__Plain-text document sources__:

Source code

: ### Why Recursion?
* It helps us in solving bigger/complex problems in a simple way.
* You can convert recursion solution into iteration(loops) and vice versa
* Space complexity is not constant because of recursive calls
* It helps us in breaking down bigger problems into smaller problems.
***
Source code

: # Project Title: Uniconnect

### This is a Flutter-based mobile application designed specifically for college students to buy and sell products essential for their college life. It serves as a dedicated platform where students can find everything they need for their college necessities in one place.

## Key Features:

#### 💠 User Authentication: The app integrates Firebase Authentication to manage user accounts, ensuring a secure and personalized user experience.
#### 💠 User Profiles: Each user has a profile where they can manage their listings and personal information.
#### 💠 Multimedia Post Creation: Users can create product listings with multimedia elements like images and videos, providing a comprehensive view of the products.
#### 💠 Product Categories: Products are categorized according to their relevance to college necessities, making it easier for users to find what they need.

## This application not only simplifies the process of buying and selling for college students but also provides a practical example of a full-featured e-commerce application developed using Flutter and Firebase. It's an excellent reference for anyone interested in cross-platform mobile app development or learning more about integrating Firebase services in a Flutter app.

__WHAT IS EXPECTED__:
Please give again the lines above between the line holding "and vice versa" and the line holding "Project Title: Uniconnect", inclusive, exactly as they are and with nothing added.

__RESULT FOR THIS TASK__:
* You can convert recursion solution into iteration(loops) and vice versa
* Space complexity is not constant because of recursive calls
* It helps us in breaking down bigger problems into smaller problems.
***
Source code

: # Project Title: Uniconnect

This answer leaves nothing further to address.